We quantified the amount of DNA from all the libraries with the KAPA Library Quantification Kit, and mixed 250, 500, 2k, 6k, 15k bp genomic DNA, pupal RNA-seq and adult RNA-seq libraries at relative molar concentration 40:20:8:4:3:20:10 to get the final library. The final library was sent to the genomics core facility at UT Southwestern Medical Center for 150 bp paired-end sequencing on Illumina HiSeq2000. The sequencing reads to assemble the genome have been deposited in NCBI SRA database under accession numbers: SRR2089769- SRR2089775. The sequencing reads to assemble the transcriptomes have been deposited at the same database under accession numbers: SRR2089776 and SRR2089777.

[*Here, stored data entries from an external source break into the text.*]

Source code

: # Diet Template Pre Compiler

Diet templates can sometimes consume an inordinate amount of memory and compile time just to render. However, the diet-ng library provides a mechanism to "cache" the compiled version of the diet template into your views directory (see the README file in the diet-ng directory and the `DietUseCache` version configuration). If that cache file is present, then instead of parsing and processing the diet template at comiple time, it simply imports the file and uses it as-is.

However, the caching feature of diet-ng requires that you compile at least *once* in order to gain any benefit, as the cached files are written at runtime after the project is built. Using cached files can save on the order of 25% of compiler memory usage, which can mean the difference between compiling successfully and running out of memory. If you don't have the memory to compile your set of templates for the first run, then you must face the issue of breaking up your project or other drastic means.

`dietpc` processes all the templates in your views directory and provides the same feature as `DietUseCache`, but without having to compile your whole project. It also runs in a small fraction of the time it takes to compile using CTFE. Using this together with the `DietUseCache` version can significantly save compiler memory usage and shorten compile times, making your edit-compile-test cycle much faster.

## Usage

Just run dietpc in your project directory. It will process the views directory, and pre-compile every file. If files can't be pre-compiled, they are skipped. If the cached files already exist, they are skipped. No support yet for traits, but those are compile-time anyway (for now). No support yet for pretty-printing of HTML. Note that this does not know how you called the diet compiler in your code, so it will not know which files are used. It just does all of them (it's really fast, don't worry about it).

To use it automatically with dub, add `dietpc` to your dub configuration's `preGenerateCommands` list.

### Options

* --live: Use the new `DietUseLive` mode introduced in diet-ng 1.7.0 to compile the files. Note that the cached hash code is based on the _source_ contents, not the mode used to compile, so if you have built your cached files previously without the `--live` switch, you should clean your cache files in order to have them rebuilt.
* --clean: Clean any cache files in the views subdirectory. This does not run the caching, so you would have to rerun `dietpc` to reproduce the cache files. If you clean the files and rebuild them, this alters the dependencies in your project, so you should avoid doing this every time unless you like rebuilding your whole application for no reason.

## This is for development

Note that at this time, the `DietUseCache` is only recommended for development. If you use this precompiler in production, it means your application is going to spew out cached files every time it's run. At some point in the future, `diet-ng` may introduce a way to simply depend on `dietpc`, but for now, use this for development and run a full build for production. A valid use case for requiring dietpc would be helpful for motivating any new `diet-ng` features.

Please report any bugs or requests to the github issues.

We removed sequencing reads that did not pass the Illumina purity filter and classified the remainder according to their TruSeq adapter indices. Mate pair libraries were processed by the Delox script  to remove the LoxP sequences and to separate true mate pair from paired-end reads. All reads were processed by mirabait  to remove contamination from the TruSeq adapters, fastq_quality_trimmer (from FASTX_TOOLKIT, http://hannonlab.cshl.edu/fastx_toolkit/) to remove low quality portions at both ends, JELLYFISH  to obtain k-mer frequencies in all the libraries, and QUAKE  to correct sequencing errors (Additional file 7: Table S1). The data processing resulted in nine libraries that were supplied to Platanus  for genome assembly: 250 and 500 bp paired-end libraries, three paired-end and three mate pair libraries from 2, 6 to 15 kb libraries and a single-end library containing all reads whose pairs were removed in the process.
We mapped these reads to the initial assembly with Bowtie2  and calculated the coverage of each scaffold with the help of SAMtools . Many short scaffolds in the assembly showed coverage that was about half of the expected value, which likely resulted from highly heterozygous regions that were not merged to the equivalent segments in the homologous chromosomes. We merged them into other scaffolds if they could be fully aligned (coverage > 90 % and uncovered region < 500 bp) to another significantly less covered region in a longer scaffold with high sequence identity (>95 %). Similar problems occurred in the Heliconius melpomene and Papilio glaucus genome projects, and similar strategies were used to improve the assemblies [1, 16].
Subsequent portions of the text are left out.